No. It just makes the *name* of the struct visible. The type's definition is
in the .c file and therefore not visible outside of read_stream.c.

Greetings,

Andres Freund



Re: ABI Compliance Checker GSoC Project

From
"David E. Wheeler"
Date:
On Jun 4, 2025, at 12:10, Andres Freund <andres@anarazel.de> wrote:

> No. It just makes the *name* of the struct visible.
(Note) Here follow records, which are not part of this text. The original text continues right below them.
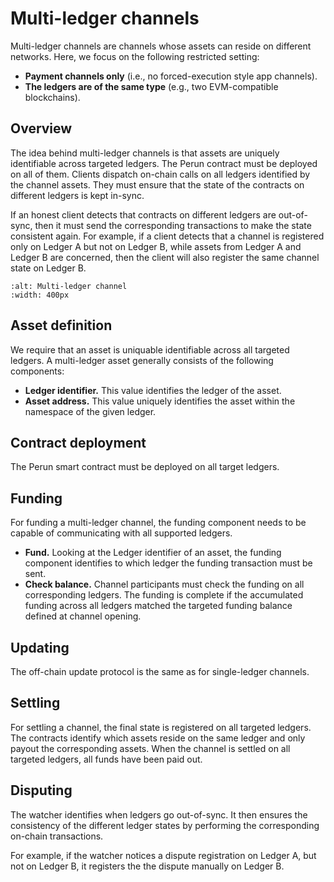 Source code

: # Multi-ledger channels

Multi-ledger channels are channels whose assets can reside on different networks.
Here, we focus on the following restricted setting:
- **Payment channels only** (i.e., no forced-execution style app channels).
- **The ledgers are of the same type** (e.g., two EVM-compatible blockchains).

## Overview

The idea behind multi-ledger channels is that assets are uniquely identifiable across targeted ledgers.
The Perun contract must be deployed on all of them.
Clients dispatch on-chain calls on all ledgers identified by the channel assets.
They must ensure that the state of the contracts on different ledgers is kept in-sync.

If an honest client detects that contracts on different ledgers are out-of-sync, then it must send the corresponding transactions to make the state consistent again. For example, if a client detects that a channel is registered only on Ledger A but not on Ledger B, while assets from Ledger A and Ledger B are concerned, then the client will also register the same channel state on Ledger B.

```{image} ../images/multi_ledger_channel.png
:alt: Multi-ledger channel
:width: 400px
```

## Asset definition

We require that an asset is uniquable identifiable across all targeted ledgers.
A multi-ledger asset generally consists of the following components:

- **Ledger identifier.** This value identifies the ledger of the asset.
- **Asset address.** This value uniquely identifies the asset within the namespace of the given ledger.

## Contract deployment

The Perun smart contract must be deployed on all target ledgers.

## Funding

For funding a multi-ledger channel, the funding component needs to be capable of communicating with all supported ledgers.

- **Fund.** Looking at the Ledger identifier of an asset, the funding component identifies to which ledger the funding transaction must be sent.
- **Check balance.** Channel participants must check the funding on all corresponding ledgers. The funding is complete if the accumulated funding across all ledgers matched the targeted funding balance defined at channel opening.

## Updating

The off-chain update protocol is the same as for single-ledger channels.

## Settling

For settling a channel, the final state is registered on all targeted ledgers.
The contracts identify which assets reside on the same ledger and only payout the corresponding assets. When the channel is settled on all targeted ledgers, all funds have been paid out.

## Disputing

The watcher identifies when ledgers go out-of-sync. It then ensures the consistency of the different ledger states by performing the corresponding on-chain transactions.

For example, if the watcher notices a dispute registration on Ledger A, but not on Ledger B, it registers the the dispute manually on Ledger B.

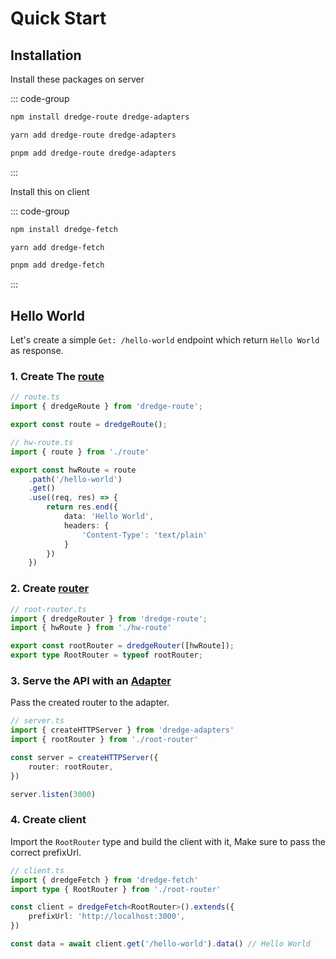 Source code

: # Quick Start

## Installation

Install these packages on server

::: code-group

```sh [npm]
npm install dredge-route dredge-adapters
```

```sh [yarn]
yarn add dredge-route dredge-adapters
```

```sh [pnpm]
pnpm add dredge-route dredge-adapters
```

:::


Install this on client

::: code-group

```sh [npm]
npm install dredge-fetch
```

```sh [yarn]
yarn add dredge-fetch
```

```sh [pnpm]
pnpm add dredge-fetch
```
:::

## Hello World

Let's create a simple `Get: /hello-world`  endpoint which return `Hello World` as response. 


### 1. Create The [route](route-and-router.md)
```ts
// route.ts
import { dredgeRoute } from 'dredge-route';

export const route = dredgeRoute();
```

```ts
// hw-route.ts
import { route } from './route'

export const hwRoute = route
    .path('/hello-world')
    .get()
    .use((req, res) => {
        return res.end({
            data: 'Hello World',
            headers: {
                'Content-Type': 'text/plain'
            }
        })
    })
```

### 2. Create [router](route-and-router.md#router)  

```ts
// root-router.ts
import { dredgeRouter } from 'dredge-route';
import { hwRoute } from './hw-route'

export const rootRouter = dredgeRouter([hwRoute]);
export type RootRouter = typeof rootRouter;
```

### 3. Serve the API with an [Adapter](adapter.md)  

Pass the created router to the adapter.

```ts
// server.ts
import { createHTTPServer } from 'dredge-adapters'
import { rootRouter } from './root-router'

const server = createHTTPServer({
    router: rootRouter,
})

server.listen(3000)
```


### 4. Create client

Import the `RootRouter` type and build the client with it, Make sure to pass the correct prefixUrl.
```ts
// client.ts
import { dredgeFetch } from 'dredge-fetch'
import type { RootRouter } from './root-router'

const client = dredgeFetch<RootRouter>().extends({
    prefixUrl: 'http://localhost:3000',
})

const data = await client.get('/hello-world').data() // Hello World 
``` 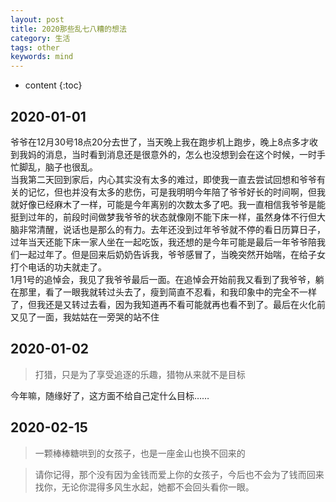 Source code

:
 ```yaml
---
layout: post
title: 2020那些乱七八糟的想法
category: 生活
tags: other
keywords: mind
---
```


* content
{:toc}

## 2020-01-01

爷爷在12月30号18点20分去世了，当天晚上我在跑步机上跑步，晚上8点多才收到我妈的消息，当时看到消息还是很意外的，怎么也没想到会在这个时候，一时手忙脚乱，脑子也很乱。   
当我第二天回到家后，内心其实没有太多的难过，即使我一直去尝试回想和爷爷有关的记忆，但也并没有太多的悲伤，可是我明明今年陪了爷爷好长的时间啊，但我就好像已经麻木了一样，可能是今年离别的次数太多了吧。我一直相信我爷爷是能挺到过年的，前段时间做梦我爷爷的状态就像刚不能下床一样，虽然身体不行但大脑非常清醒，说话也是那么的有力。去年还没到过年爷爷就不停的看日历算日子，过年当天还能下床一家人坐在一起吃饭，我还想的是今年可能是最后一年爷爷陪我们一起过年了。但是回来后奶奶告诉我，爷爷感冒了，当晚突然开始喘，在给子女打个电话的功夫就走了。  
1月1号的追悼会，我见了我爷爷最后一面。在追悼会开始前我又看到了我爷爷，躺在那里，看了一眼我就转过头去了，瘦到简直不忍看，和我印象中的完全不一样了，但我还是又转过去看，因为我知道再不看可能就再也看不到了。最后在火化前又见了一面，我姑姑在一旁哭的站不住


## 2020-01-02


> 打猎，只是为了享受追逐的乐趣，猎物从来就不是目标

今年嘛，随缘好了，这方面不给自己定什么目标……    
## 2020-02-15

>一颗棒棒糖哄到的女孩子，也是一座金山也换不回来的

>请你记得，那个没有因为金钱而爱上你的女孩子，今后也不会为了钱而回来找你，无论你混得多风生水起，她都不会回头看你一眼。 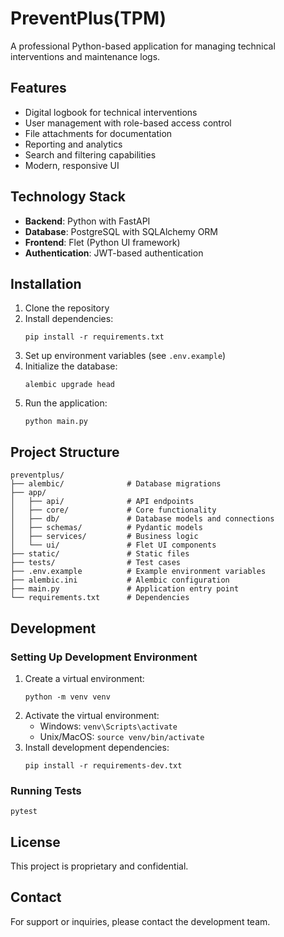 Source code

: # PreventPlus(TPM)

A professional Python-based application for managing technical interventions and maintenance logs.

## Features

- Digital logbook for technical interventions
- User management with role-based access control
- File attachments for documentation
- Reporting and analytics
- Search and filtering capabilities
- Modern, responsive UI

## Technology Stack

- **Backend**: Python with FastAPI
- **Database**: PostgreSQL with SQLAlchemy ORM
- **Frontend**: Flet (Python UI framework)
- **Authentication**: JWT-based authentication

## Installation

1. Clone the repository
2. Install dependencies:
   ```
   pip install -r requirements.txt
   ```
3. Set up environment variables (see `.env.example`)
4. Initialize the database:
   ```
   alembic upgrade head
   ```
5. Run the application:
   ```
   python main.py
   ```

## Project Structure

```
preventplus/
├── alembic/              # Database migrations
├── app/
│   ├── api/              # API endpoints
│   ├── core/             # Core functionality
│   ├── db/               # Database models and connections
│   ├── schemas/          # Pydantic models
│   ├── services/         # Business logic
│   └── ui/               # Flet UI components
├── static/               # Static files
├── tests/                # Test cases
├── .env.example          # Example environment variables
├── alembic.ini           # Alembic configuration
├── main.py               # Application entry point
└── requirements.txt      # Dependencies
```

## Development

### Setting Up Development Environment

1. Create a virtual environment:
   ```
   python -m venv venv
   ```
2. Activate the virtual environment:
   - Windows: `venv\Scripts\activate`
   - Unix/MacOS: `source venv/bin/activate`
3. Install development dependencies:
   ```
   pip install -r requirements-dev.txt
   ```

### Running Tests

```
pytest
```

## License

This project is proprietary and confidential.

## Contact

For support or inquiries, please contact the development team. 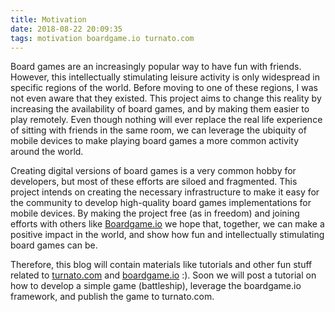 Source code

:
 ```yaml
---
title: Motivation
date: 2018-08-22 20:09:35
tags: motivation boardgame.io turnato.com
---
```


Board games are an increasingly popular way to have fun with friends. However, this intellectually stimulating leisure activity is only widespread in specific regions of the world. Before moving to one of these regions, I was not even aware that they existed. This project aims to change this reality by increasing the availability of board games, and by making them easier to play remotely. Even though nothing will ever replace the real life experience of sitting with friends in the same room, we can leverage the ubiquity of mobile devices to make playing board games a more common activity around the world.

Creating digital versions of board games is a very common hobby for developers, but most of these efforts are siloed and fragmented. This project intends on creating the necessary infrastructure to make it easy for the community to develop high-quality board games implementations for mobile devices. By making the project free (as in freedom) and joining efforts with others like [Boardgame.io](https://boardgame.io) we hope that, together, we can make a positive impact in the world, and show how fun and intellectually stimulating board games can be.

Therefore, this blog will contain materials like tutorials and other fun stuff related to [turnato.com](https://turnato.com) and [boardgame.io](https://boardgame.io) :). Soon we will post a tutorial on how to develop a simple game (battleship), leverage the boardgame.io framework, and publish the game to turnato.com.
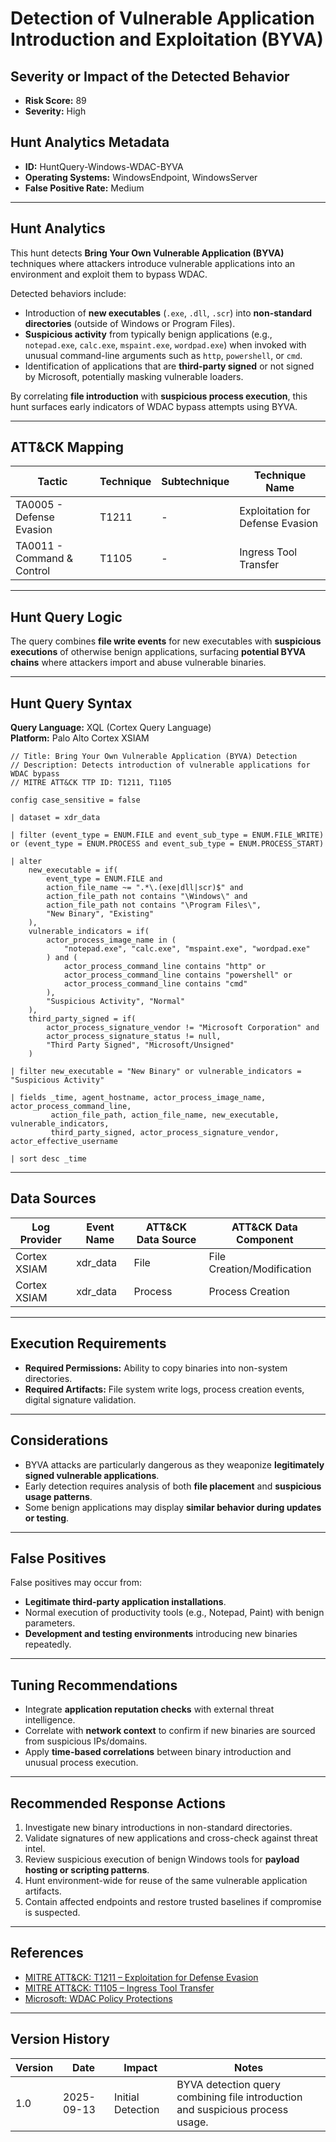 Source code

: # Detection of Vulnerable Application Introduction and Exploitation (BYVA)

## Severity or Impact of the Detected Behavior
- **Risk Score:** 89
- **Severity:** High

## Hunt Analytics Metadata

- **ID:** HuntQuery-Windows-WDAC-BYVA
- **Operating Systems:** WindowsEndpoint, WindowsServer
- **False Positive Rate:** Medium

---

## Hunt Analytics

This hunt detects **Bring Your Own Vulnerable Application (BYVA)** techniques where attackers introduce vulnerable applications into an environment and exploit them to bypass WDAC.  

Detected behaviors include:

- Introduction of **new executables** (`.exe`, `.dll`, `.scr`) into **non-standard directories** (outside of Windows or Program Files).  
- **Suspicious activity** from typically benign applications (e.g., `notepad.exe`, `calc.exe`, `mspaint.exe`, `wordpad.exe`) when invoked with unusual command-line arguments such as `http`, `powershell`, or `cmd`.  
- Identification of applications that are **third-party signed** or not signed by Microsoft, potentially masking vulnerable loaders.  

By correlating **file introduction** with **suspicious process execution**, this hunt surfaces early indicators of WDAC bypass attempts using BYVA.

---

## ATT&CK Mapping

| Tactic                  | Technique   | Subtechnique | Technique Name                          |
|-------------------------|-------------|--------------|----------------------------------------|
| TA0005 - Defense Evasion| T1211       | -            | Exploitation for Defense Evasion        |
| TA0011 - Command & Control| T1105     | -            | Ingress Tool Transfer                   |

---

## Hunt Query Logic

The query combines **file write events** for new executables with **suspicious executions** of otherwise benign applications, surfacing **potential BYVA chains** where attackers import and abuse vulnerable binaries.

---

## Hunt Query Syntax

**Query Language:** XQL (Cortex Query Language)  
**Platform:** Palo Alto Cortex XSIAM  

```xql
// Title: Bring Your Own Vulnerable Application (BYVA) Detection 
// Description: Detects introduction of vulnerable applications for WDAC bypass 
// MITRE ATT&CK TTP ID: T1211, T1105

config case_sensitive = false  

| dataset = xdr_data  

| filter (event_type = ENUM.FILE and event_sub_type = ENUM.FILE_WRITE) or (event_type = ENUM.PROCESS and event_sub_type = ENUM.PROCESS_START) 

| alter  
    new_executable = if(  
        event_type = ENUM.FILE and   
        action_file_name ~= ".*\.(exe|dll|scr)$" and  
        action_file_path not contains "\Windows\" and  
        action_file_path not contains "\Program Files\",  
        "New Binary", "Existing"  
    ),  
    vulnerable_indicators = if(  
        actor_process_image_name in (  
            "notepad.exe", "calc.exe", "mspaint.exe", "wordpad.exe"  
        ) and (  
            actor_process_command_line contains "http" or  
            actor_process_command_line contains "powershell" or  
            actor_process_command_line contains "cmd"  
        ),  
        "Suspicious Activity", "Normal"  
    ),  
    third_party_signed = if(  
        actor_process_signature_vendor != "Microsoft Corporation" and  
        actor_process_signature_status != null,  
        "Third Party Signed", "Microsoft/Unsigned"  
    )  

| filter new_executable = "New Binary" or vulnerable_indicators = "Suspicious Activity"  

| fields _time, agent_hostname, actor_process_image_name, actor_process_command_line,  
         action_file_path, action_file_name, new_executable, vulnerable_indicators,  
         third_party_signed, actor_process_signature_vendor, actor_effective_username  

| sort desc _time 
```

---

## Data Sources

| Log Provider | Event Name       | ATT&CK Data Source  | ATT&CK Data Component  |
|--------------|------------------|---------------------|------------------------|
| Cortex XSIAM |    xdr_data      | File                | File Creation/Modification |
| Cortex XSIAM |    xdr_data      | Process             | Process Creation       |

---

## Execution Requirements

- **Required Permissions:** Ability to copy binaries into non-system directories.  
- **Required Artifacts:** File system write logs, process creation events, digital signature validation.  

---

## Considerations

- BYVA attacks are particularly dangerous as they weaponize **legitimately signed vulnerable applications**.  
- Early detection requires analysis of both **file placement** and **suspicious usage patterns**.  
- Some benign applications may display **similar behavior during updates or testing**.  

---

## False Positives

False positives may occur from:  
- **Legitimate third-party application installations**.  
- Normal execution of productivity tools (e.g., Notepad, Paint) with benign parameters.  
- **Development and testing environments** introducing new binaries repeatedly.  

---

## Tuning Recommendations

- Integrate **application reputation checks** with external threat intelligence.  
- Correlate with **network context** to confirm if new binaries are sourced from suspicious IPs/domains.  
- Apply **time-based correlations** between binary introduction and unusual process execution.  

---

## Recommended Response Actions

1. Investigate new binary introductions in non-standard directories.  
2. Validate signatures of new applications and cross-check against threat intel.  
3. Review suspicious execution of benign Windows tools for **payload hosting or scripting patterns**.  
4. Hunt environment-wide for reuse of the same vulnerable application artifacts.  
5. Contain affected endpoints and restore trusted baselines if compromise is suspected.  

---

## References

- [MITRE ATT&CK: T1211 – Exploitation for Defense Evasion](https://attack.mitre.org/techniques/T1211/)  
- [MITRE ATT&CK: T1105 – Ingress Tool Transfer](https://attack.mitre.org/techniques/T1105/)  
- [Microsoft: WDAC Policy Protections](https://learn.microsoft.com/en-us/windows/security/threat-protection/windows-defender-application-control/wdac-and-applocker-overview)  

---

## Version History

| Version | Date       | Impact            | Notes                                                                 |
|---------|------------|-------------------|-----------------------------------------------------------------------|
| 1.0     | 2025-09-13 | Initial Detection | BYVA detection query combining file introduction and suspicious process usage. |
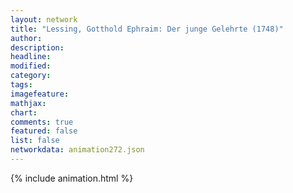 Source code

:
 ```yaml
---
layout: network
title: "Lessing, Gotthold Ephraim: Der junge Gelehrte (1748)"
author:
description:
headline:
modified:
category:
tags:
imagefeature: 
mathjax: 
chart: 
comments: true
featured: false
list: false
networkdata: animation272.json
---
```

{% include animation.html %}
The type's definition is
> in the .c file and therefore not visible outside of read_stream.c.

Right, got it, thanks.

David


Attachment

Re: ABI Compliance Checker GSoC Project

From
Álvaro Herrera
Date:
On 2025-Jun-04, Mankirat Singh wrote:

> Here's the workflow I tried to compile
> $ ./configure CFLAGS="-Og -g -fvisibility=hidden"
> --prefix=/home/mankirat/install/REL_17_4
> $ make -j$(nproc)
> ........
> /usr/bin/ld: /home/mankirat/postgres/src/fe_utils/string_utils.c:1154:
> undefined reference to `PQserverVersion'
> /usr/bin/ld: /home/mankirat/postgres/src/fe_utils/string_utils.c:1156:
> undefined reference to `appendPQExpBufferChar'
> /usr/bin/ld: /home/mankirat/postgres/src/fe_utils/string_utils.c:1155:
> undefined reference to `appendPQExpBufferStr'
> /usr/bin/ld: /home/mankirat/postgres/src/fe_utils/string_utils.c:1164:
> undefined reference to `appendPQExpBufferStr'
> /usr/bin/ld: /home/mankirat/postgres/src/fe_utils/string_utils.c:1165:
> undefined reference to `appendPQExpBuffer'
> /usr/bin/ld: /home/mankirat/postgres/src/fe_utils/string_utils.c:1169:
> undefined reference to `termPQExpBuffer'
> /usr/bin/ld: /home/mankirat/postgres/src/fe_utils/string_utils.c:1170:
> undefined reference to `termPQExpBuffer'

Ah yeah, that doesn't work.  What confused me is that we do use
-fvisibility=hidden in our builds already, just not in this way; what we
do is put it in the CFLAGS specifically for "modules".  By adding it to
the overall CFLAGS I think you're breaking things for the linker
somehow, though I don't understand exactly how or why.  Anyway, it
doesn't look to me like adding -fvisibility=hidden to CFLAGS is a
viable solution, though maybe it is possible to get the build to play
nice.

-- 
Álvaro Herrera         PostgreSQL Developer  —  https://www.EnterpriseDB.com/
Syntax error: function hell() needs an argument.
Please choose what hell you want to involve.